Keisha is clear that the Black tradition at HU is a priority to her and provides a role and a function in the social order and cultural universe of HU students. The drastic change that the Pikes would precipitate would be deleterious for HU traditions, and would be-smudge or negatively alter them at the least, and destroy them at the most.

Another student named "David" stated, "I hate them, the Pikes. I hate them for coming here. They have no business being here, they don't understand our culture or our traditions. They will only serve to change or destroy that. They're only going to devour what is left of our way of life." David's intellectual aggression stems from several sources. First of all, the Campus Conventionist logic is easily offended. Anything outside of tradition is wrong. Second, many of the Campus Conventionists interviewed arranged their traditionalism in a hierarchy. That is, when pushed further on the matter, they spoke of the necessity to keep HU free from aspects other than Greek life. A great deal of the culture of Campus Conventionalist logic is concerned with power. The substance of the traditionalist belief system is hierarchical: the Black church must be respected, the Black family must remain nuclear, and so on. Everyone has a "proper place" and must stick to it. Yet, unlike the political program of the New Right, the Campus Conventionalist logic is firmly resistive of many mainstream logics and political platforms.

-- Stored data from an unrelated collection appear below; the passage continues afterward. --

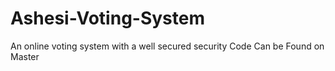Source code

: # Ashesi-Voting-System
An online voting system with a well secured security 
Code Can be Found on Master 
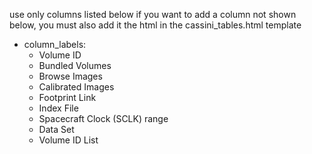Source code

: use only columns listed below
if you want to add a column not shown below, 
you must also add it the html in the cassini_tables.html template
 
- column_labels: 
     - Volume ID
     - Bundled Volumes
     - Browse Images
     - Calibrated Images
     - Footprint Link
     - Index File
     - Spacecraft Clock (SCLK) range  
     - Data Set
     - Volume ID List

Third, it is this hierarchical logic that enables the Campus Conventionalists to see attacks on HU's traditional Black system from every direction. As another HU student named "Akil" stated,
 I don't have anything against Pi Kappa Alpha per se, they just don't
 belong here. Howard is for us. We need it, they don't. They will
 change us, even if they don't mean to, and it's our tradition and
 culture that has made Howard significant and meaningful to us. How
 can they understand that? [He laughs] I mean, even if they are all
 Black, they are not going to embrace Black tradition [his emphasis]
 and that's the danger.

The campus conventionalist's conception of HU has political resonance because it speaks to deeply held beliefs about what HU stands for in the face of racism. Furthermore, it recalls a tradition of resistance to White racism that educational institutions like HU have enacted. Thus, a form of romantic nostalgia plays a central role in the Campus Conventionalists' logic. They look back to a time and place in which the attempt to gain Black access to education was constantly under duress, thus, they have a rational need to defend that access. The worldview is a kind of masked conservative ideology that attempts to restore traditional raced patterns of resistance and separation in order to protect their subcultural social order.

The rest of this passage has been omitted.